Statement of Cecilia Muñoz, Vice President, National Council of La Raza
Testimony Before the Subcommittee on Human Resources
of the House Committee on Ways and Means
Hearing on Welfare Reform Reauthorization Proposals
April 11, 2002
I. INTRODUCTION
Chairman Herger and Members of the Subcommittee, I am appearing this afternoon on behalf of the National Council of La Raza (NCLR), the largest national Latino[1] civil rights organization. I thank you for holding this hearing and inviting me to testify. NCLR works to improve life opportunities for this nation’s more than 35.3 million Hispanics through our network of more than 270 local affiliate community-based organizations and 30,000 individual associate members.
NCLR has closely followed the impact of the Personal Responsibility and Work Opportunity Reconciliation Act (PRWORA) on low-income Latino families and has served as a voice in public policy debates related to the Temporary Assistance for Needy Families(TANF) block grant. Therefore, I appreciate this opportunity to testify in support of fair-minded public policy to strengthen the TANF program and improve the opportunities for Hispanic families to move out of poverty and into good-paying jobs.
I will begin this testimony by describing the new policy environment with respect to Latinos and the impact of the welfare reforms of 1996 that make TANF reauthorization an issue of particular importance to the Hispanic community. Second, I intend to highlight the existing proposals in the context of Latino priorities for TANF reauthorization.

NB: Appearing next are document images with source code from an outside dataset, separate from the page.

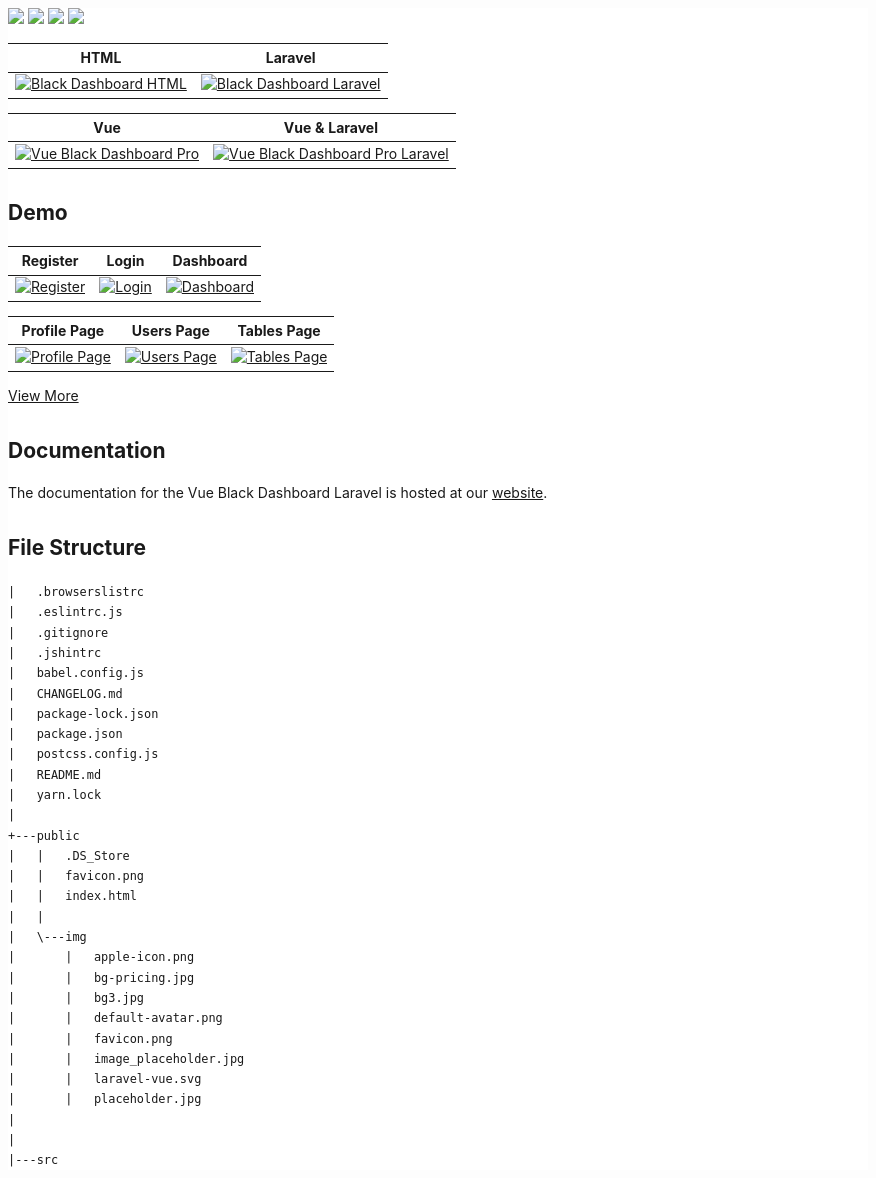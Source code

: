 [<img src="https://github.com/creativetimofficial/public-assets/blob/master/logos/html-logo.jpg" height="80" />](#)
[<img src="https://github.com/creativetimofficial/public-assets/blob/master/logos/laravel_logo.png" height="80" />](#)
[<img src="https://github.com/creativetimofficial/public-assets/blob/master/logos/vue.jpg" height="80" />](#)
[<img src="https://github.com/creativetimofficial/public-assets/blob/master/logos/json-api.png" height="75" />](#)

| HTML                                                                                                                                                                                           | Laravel                                                                                                                                                                                                           |
| ---------------------------------------------------------------------------------------------------------------------------------------------------------------------------------------------- | ----------------------------------------------------------------------------------------------------------------------------------------------------------------------------------------------------------------- |
| [![Black Dashboard HTML](https://s3.amazonaws.com/creativetim_bucket/products/93/original/opt_bd_thumbnail.jpg)](https://www.creative-tim.com/product/black-dashboard?ref=vbdl-readme) | [![Black Dashboard Laravel](https://s3.amazonaws.com/creativetim_bucket/products/164/original/opt_blk_laravel_thumbnail.jpg)](https://www.creative-tim.com/product/black-dashboard-laravel?ref=vbdl-readme) |

| Vue                                                                                                                                                                                                        | Vue & Laravel                                                                                                                                                                                                                  |
| ---------------------------------------------------------------------------------------------------------------------------------------------------------------------------------------------------------- | ------------------------------------------------------------------------------------------------------------------------------------------------------------------------------------------------------------------------------ |
| [![Vue Black Dashboard Pro](https://s3.amazonaws.com/creativetim_bucket/products/99/original/opt_bd_vue_thumbnail.jpg)](https://www.creative-tim.com/product/vue-black-dashboard?ref=vbdl-readme) | [![Vue Black Dashboard Pro Laravel ](https://s3.amazonaws.com/creativetim_bucket/products/402/original/opt_bd_vuelaravel_thumbnail.jpg)](https://www.creative-tim.com/product/vue-black-dashboard-laravel?ref=vbdl-readme) |
## Demo

| Register | Login | Dashboard |
| --- | --- | ---  |
| [![Register](https://github.com/creativetimofficial/public-assets/raw/master/vue-black-dashboard-laravel/Register.png)](https://vue-black-dashboard-laravel.creative-tim.com/register?ref=vbdl-readme) | [![Login](https://github.com/creativetimofficial/public-assets/raw/master/vue-black-dashboard-laravel/Login.png)](https://vue-black-dashboard-laravel.creative-tim.com/login?ref=vbdl-readme)  | [![Dashboard](https://github.com/creativetimofficial/public-assets/raw/master/vue-black-dashboard-laravel/Dashboard.png)](https://vue-black-dashboard-laravel.creative-tim.com/?ref=vbdl-readme) |

| Profile Page | Users Page | Tables Page  |
| --- | --- | ---  |
| [![Profile Page](https://github.com/creativetimofficial/public-assets/raw/master/vue-black-dashboard-laravel/Profile.png)](https://vue-black-dashboard-laravel.creative-tim.com/examples/user-profile?ref=vbdl-readme) | [![Users Page](https://github.com/creativetimofficial/public-assets/raw/master/vue-black-dashboard-laravel/Users.png)](https://vue-black-dashboard-laravel.creative-tim.com/examples/user-management/list-users?ref=vbdl-readme) | [![Tables Page](https://github.com/creativetimofficial/public-assets/raw/master/vue-black-dashboard-laravel/Tables.png)](https://vue-black-dashboard-laravel.creative-tim.com/table-list?ref=vbdl-readme)
[View More](https://vue-black-dashboard-laravel.creative-tim.com/?ref=vbdl-readme)

## Documentation
The documentation for the Vue Black Dashboard Laravel is hosted at our [website](https://vue-black-dashboard-laravel.creative-tim.com/documentation?ref=vbdl-readme).

## File Structure
```
|   .browserslistrc
|   .eslintrc.js
|   .gitignore
|   .jshintrc
|   babel.config.js
|   CHANGELOG.md
|   package-lock.json
|   package.json
|   postcss.config.js
|   README.md
|   yarn.lock
|
+---public
|   |   .DS_Store
|   |   favicon.png
|   |   index.html
|   |
|   \---img
|       |   apple-icon.png
|       |   bg-pricing.jpg
|       |   bg3.jpg
|       |   default-avatar.png
|       |   favicon.png
|       |   image_placeholder.jpg
|       |   laravel-vue.svg
|       |   placeholder.jpg
|
|
|---src
```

Finally, my testimony will conclude with recommendations to address more fully the concerns of this nation’s Latinos, a community of increasing political and economic importance.
II. BACKGROUND
The Personal Responsibility and Work Opportunity Reconciliation Act fundamentally altered the nation’s primary cash assistance program for families. PRWORA’s cuts in services and assistance to legal immigrants had a profound and adverse impact on immigrant and Latino families. By cutting legal immigrants off from the four major safety-net programs, PRWORA both deeply offended hard working immigrants and put the states in the position of spending their own funds to address the needs of these communities. While some programs have been restored, the fundamental inequity has not; leaving states in the front lines of providing a safety net to immigrants during an economic downturn.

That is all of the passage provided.